Scargill’s decision to stand in Newport East, a safe Labour seat in South Wales which has just selected the ex-Tory Alan Howarth as its candidate, may seem to be a little strange to some comrades.

First, it is not particularly a ‘Scargillite’ area. During the Great Strike of 1984/85, the official National Union of Mineworkers apparatus in South Wales was part of the union’s fifth column, the “internal UDM”, as we put it. Despite the fact that the area remained solid to the end, its leadership - in the form of lizards such as Kim Howells - were agitating from very early on for a sell-out ‘settlement’ and an ‘ordered’ return to work.

Today, the wider trade union structures and labour movement in South Wales does not have a particular reputation for militancy. After all, Howarth convincingly won the Newport East nomination at a crowded meeting of local members of the party: shadow Welsh secretary Ron Davies is therefore quite right to reject any notion of “candidates being parachuted in” (Guardian March l7) from outside. The local party appears happy with Howarth, a fact that underlines for Blair that “New Labour is real and the changes in our party go deep” (ibid).

Add to this the fact that the level of struggle and militancy in wider society is not high. Newport - like many parts of South Wales - has a proud history, not least during the high point of Chartism. Yet, contemporary South Welsh society is relatively quiet compared not simply to the past, but to contemporary developments in Scotland for example.

This reflects itself in a weak SLP locally (with Cardiff branch actually under the threat of ‘voiding’). All in all - despite the fact that Scargill is bound to win votes simply because of his stature as a national politician - these are not auspicious signs for the success of the campaign.

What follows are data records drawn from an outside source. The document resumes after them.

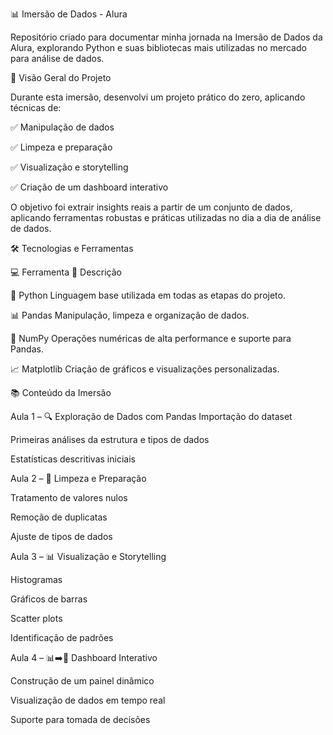 📊 Imersão de Dados - Alura

Repositório criado para documentar minha jornada na Imersão de Dados da Alura, explorando Python e suas bibliotecas mais utilizadas no mercado para análise de dados.


🚀 Visão Geral do Projeto

Durante esta imersão, desenvolvi um projeto prático do zero, aplicando técnicas de:

✅ Manipulação de dados

✅ Limpeza e preparação

✅ Visualização e storytelling

✅ Criação de um dashboard interativo

O objetivo foi extrair insights reais a partir de um conjunto de dados, aplicando ferramentas robustas e práticas utilizadas no dia a dia de análise de dados.


🛠️ Tecnologias e Ferramentas

💻 Ferramenta	📌 Descrição

🐍 Python	Linguagem base utilizada em todas as etapas do projeto.

📊 Pandas	Manipulação, limpeza e organização de dados.

🔢 NumPy	Operações numéricas de alta performance e suporte para Pandas.

📈 Matplotlib	Criação de gráficos e visualizações personalizadas.


📚 Conteúdo da Imersão

Aula 1 – 🔍 Exploração de Dados com Pandas
Importação do dataset

Primeiras análises da estrutura e tipos de dados

Estatísticas descritivas iniciais

Aula 2 – 🧹 Limpeza e Preparação

Tratamento de valores nulos

Remoção de duplicatas

Ajuste de tipos de dados

Aula 3 – 📊 Visualização e Storytelling

Histogramas

Gráficos de barras

Scatter plots

Identificação de padrões

Aula 4 – 📊➡️📲 Dashboard Interativo

Construção de um painel dinâmico

Visualização de dados em tempo real

Suporte para tomada de decisões

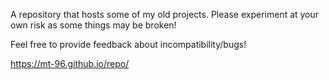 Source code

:


A repository that hosts some of my old projects. Please experiment at your own risk as some things may be broken!


Feel free to provide feedback about incompatibility/bugs!


https://mt-96.github.io/repo/

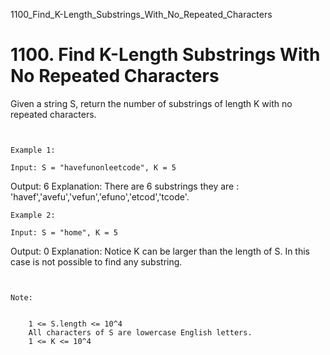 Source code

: 1100_Find_K-Length_Substrings_With_No_Repeated_Characters
# 1100. Find K-Length Substrings With No Repeated Characters

Given a string S, return the number of substrings of length K with
        no repeated characters.

     

    Example 1:

    Input: S = "havefunonleetcode", K = 5
Output: 6
Explanation: 
There are 6 substrings they are : 'havef','avefu','vefun','efuno','etcod','tcode'.

    Example 2:

    Input: S = "home", K = 5
Output: 0
Explanation: 
Notice K can be larger than the length of S. In this case is not possible to find any substring.

     

    Note:

    
        1 <= S.length <= 10^4
        All characters of S are lowercase English letters.
        1 <= K <= 10^4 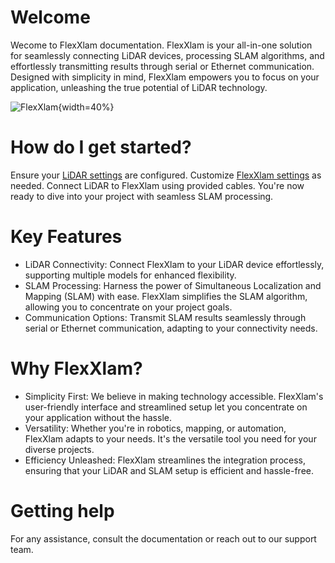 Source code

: # Welcome

Wecome to FlexXlam documentation. FlexXlam is your all-in-one solution for seamlessly connecting LiDAR devices, processing SLAM algorithms, and effortlessly transmitting results through serial or Ethernet communication. Designed with simplicity in mind, FlexXlam empowers you to focus on your application, unleashing the true potential of LiDAR technology.

![FlexXlam](flexxlam_crop.png){width=40%}

# How do I get started?

Ensure your [LiDAR settings](LiDARSetting.html) are configured.
Customize [FlexXlam settings](FlexXlamSetting.html) as needed.
Connect LiDAR to FlexXlam using provided cables.
You're now ready to dive into your project with seamless SLAM processing.

# Key Features

* LiDAR Connectivity: Connect FlexXlam to your LiDAR device effortlessly, supporting multiple models for enhanced flexibility.
* SLAM Processing: Harness the power of Simultaneous Localization and Mapping (SLAM) with ease. FlexXlam simplifies the SLAM algorithm, allowing you to concentrate on your project goals.
* Communication Options: Transmit SLAM results seamlessly through serial or Ethernet communication, adapting to your connectivity needs.

# Why FlexXlam?

* Simplicity First: We believe in making technology accessible. FlexXlam's user-friendly interface and streamlined setup let you concentrate on your application without the hassle.
* Versatility: Whether you're in robotics, mapping, or automation, FlexXlam adapts to your needs. It's the versatile tool you need for your diverse projects.
* Efficiency Unleashed: FlexXlam streamlines the integration process, ensuring that your LiDAR and SLAM setup is efficient and hassle-free.


# Getting help
For any assistance, consult the documentation or reach out to our support team.

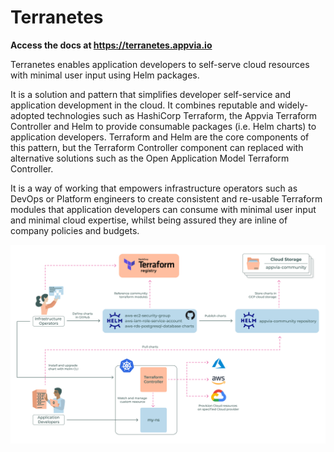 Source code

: # Terranetes

**Access the docs at https://terranetes.appvia.io**

Terranetes enables application developers to self-serve cloud resources with minimal user input using Helm packages.

It is a solution and pattern that simplifies developer self-service and application development in the cloud. It combines reputable and widely-adopted technologies such as HashiCorp Terraform, the Appvia Terraform Controller and Helm to provide consumable packages (i.e. Helm charts) to application developers. Terraform and Helm are the core components of this pattern, but the Terraform Controller component can replaced with alternative solutions such as the Open Application Model Terraform Controller.

It is a way of working that empowers infrastructure operators such as DevOps or Platform engineers to create consistent and re-usable Terraform modules that application developers can consume with minimal user input and minimal cloud expertise, whilst being assured they are inline of company policies and budgets.

![Terranetes Diagram](static/img/terranetes.jpg)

Perhaps Scargill’s calculations include the fact that there is talk of Howarth’s complicity in formulating the war policy of the Tories during the Great Strike, a suspicion that he is now at pains to dismiss as “mischievous fabrication”, given his new political home of course. Yet Scargill’s organic connection with 1984/85 is not an unalloyed advantage, as I can testify from personal participation in the Hemsworth campaign. Just as many people told me that they would not vote SLP because of Scargill’s prominence in it as told me they would for the same reason. Militant collective action has been discredited with wide swathes of our class after 15 years of defeat and demoralisation and Scargill’s personification of it in the eyes of the British public - at the moment, at least - is no guarantee of success.

Scargill’s decision to stand may also be in direct contravention of his union’s rule book and - if true - will cause him some problems with the pro-Labour elements of the NUM leadership.

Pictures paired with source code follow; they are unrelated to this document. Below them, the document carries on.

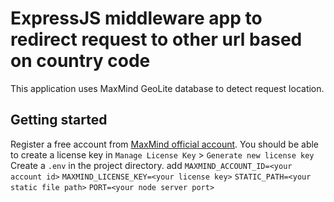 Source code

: # ExpressJS middleware app to redirect request to other url based on country code
This application uses MaxMind GeoLite database to detect request location.

## Getting started
Register a free account from [MaxMind official account](https://www.maxmind.com/). 
You should be able to create a license key in `Manage License Key` > `Generate new license key`
Create a `.env` in the project directory.
add 
`MAXMIND_ACCOUNT_ID=<your account id>`
`MAXMIND_LICENSE_KEY=<your license key>`
`STATIC_PATH=<your static file path>`
`PORT=<your node server port>`

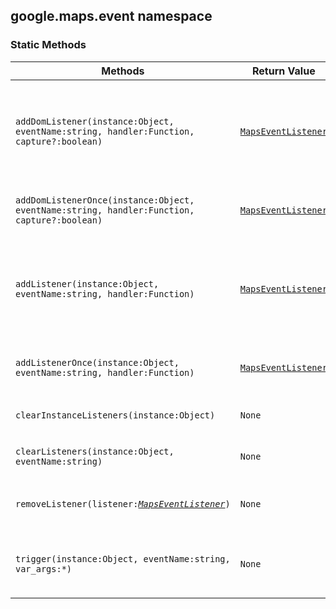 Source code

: <h2 id="event">
google.maps.event
namespace
</h2><h3>Static Methods</h3><table summary="namespace event - Static Methods" width="100%">
<thead>
<tr><th>Methods</th>
<th>Return Value</th>
<th>Description</th>
</tr></thead>
<tbody>
<tr>
<td><code>addDomListener(instance:Object, eventName:string, handler:Function, capture?:boolean)</code></td>
<td><code><a href="https://github.com/amenadiel/google-maps-documentation/blob/master/docs/google.maps.MapsEventListener.md">MapsEventListener</a></code></td>
<td>Cross browser event handler registration. This listener is removed by calling removeListener(handle) for the handle that is returned by this function.</td>
</tr>
<tr>
<td><code>addDomListenerOnce(instance:Object, eventName:string, handler:Function, capture?:boolean)</code></td>
<td><code><a href="https://github.com/amenadiel/google-maps-documentation/blob/master/docs/google.maps.MapsEventListener.md">MapsEventListener</a></code></td>
<td>Wrapper around addDomListener that removes the listener after the first event.</td>
</tr>
<tr>
<td><code>addListener(instance:Object, eventName:string, handler:Function)</code></td>
<td><code><a href="https://github.com/amenadiel/google-maps-documentation/blob/master/docs/google.maps.MapsEventListener.md">MapsEventListener</a></code></td>
<td>Adds the given listener function to the given event name for the given object instance. Returns an identifier for this listener that can be used with removeListener().</td>
</tr>
<tr>
<td><code>addListenerOnce(instance:Object, eventName:string, handler:Function)</code></td>
<td><code><a href="https://github.com/amenadiel/google-maps-documentation/blob/master/docs/google.maps.MapsEventListener.md">MapsEventListener</a></code></td>
<td>Like addListener, but the handler removes itself after handling the first event.</td>
</tr>
<tr>
<td><code>clearInstanceListeners(instance:Object)</code></td>
<td><code>None</code></td>
<td>Removes all listeners for all events for the given instance.</td>
</tr>
<tr>
<td><code>clearListeners(instance:Object, eventName:string)</code></td>
<td><code>None</code></td>
<td>Removes all listeners for the given event for the given instance.</td>
</tr>
<tr>
<td><code>removeListener(listener:<a href="https://github.com/amenadiel/google-maps-documentation/blob/master/docs/google.maps.MapsEventListener.md"><em>MapsEventListener</em></a>)</code></td>
<td><code>None</code></td>
<td>Removes the given listener, which should have been returned by addListener above.</td>
</tr>
<tr>
<td><code>trigger(instance:Object, eventName:string, var_args:*)</code></td>
<td><code>None</code></td>
<td>Triggers the given event. All arguments after eventName are passed as arguments to the listeners.</td>
</tr>
</tbody>
</table> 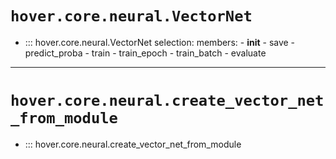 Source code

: # `hover.core.neural.VectorNet`

- ::: hover.core.neural.VectorNet
    selection:
      members:
        - __init__
        - save
        - predict_proba
        - train
        - train_epoch
        - train_batch
        - evaluate

---

# `hover.core.neural.create_vector_net_from_module`

- ::: hover.core.neural.create_vector_net_from_module
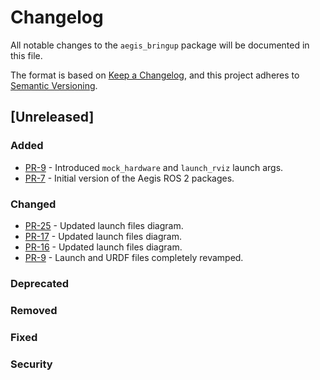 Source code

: # Changelog

All notable changes to the `aegis_bringup` package will be documented in this file.

The format is based on [Keep a Changelog](https://keepachangelog.com/en/1.1.0/),
and this project adheres to [Semantic Versioning](https://semver.org/spec/v2.0.0.html).

## [Unreleased]

### Added

* [PR-9](https://github.com/AGH-CEAI/aegis_ros/pull/9) - Introduced `mock_hardware` and `launch_rviz` launch args.
* [PR-7](https://github.com/AGH-CEAI/aegis_ros/pull/7) - Initial version of the Aegis ROS 2 packages.

### Changed

* [PR-25](https://github.com/AGH-CEAI/aegis_ros/pull/25) - Updated launch files diagram.
* [PR-17](https://github.com/AGH-CEAI/aegis_ros/pull/17) - Updated launch files diagram.
* [PR-16](https://github.com/AGH-CEAI/aegis_ros/pull/16) - Updated launch files diagram.
* [PR-9](https://github.com/AGH-CEAI/aegis_ros/pull/9) - Launch and URDF files completely revamped.

### Deprecated

### Removed

### Fixed

### Security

Actually, what all of this underlines is the fact that the man thinks strategically, not his tactical ineptitude. Scargill thus stands in stark contrast to most elements of the left in the party. He has identified a clear space in politics and is aware that if he moves with some panache, dynamism and bravery, he and a party moulded in his image have the potential to fill it. The real risks he is taking now with his party are because he has a clear idea of where he wants to be in two years time - unlike the majority of the British revolutionary left.

This explains also why he has cajoled his organisation into setting itself the aim of 100 candidates in the coming election, why he is so intolerant of the revolutionary left and is seemingly prepared to lop off whole sections of the activists of the party. They are utterly irrelevant to the project Scargill has in mind.

It is more than a shame that the left of the SLP cannot think in the same imaginatively bold way. Despite their relative political sophistication compared to Scargill, they have been content to form the leftwing of whatever spontaneously presents itself - whether that is Labour or the SLP itself - and seem almost incapable of making the imaginative leap between what exists and what needs to exist. Scargill’s relative merit lies precisely in the fact that he is playing for keeps in all of this. The left should take note and think how to apply this lesson in self-belief to its own activity.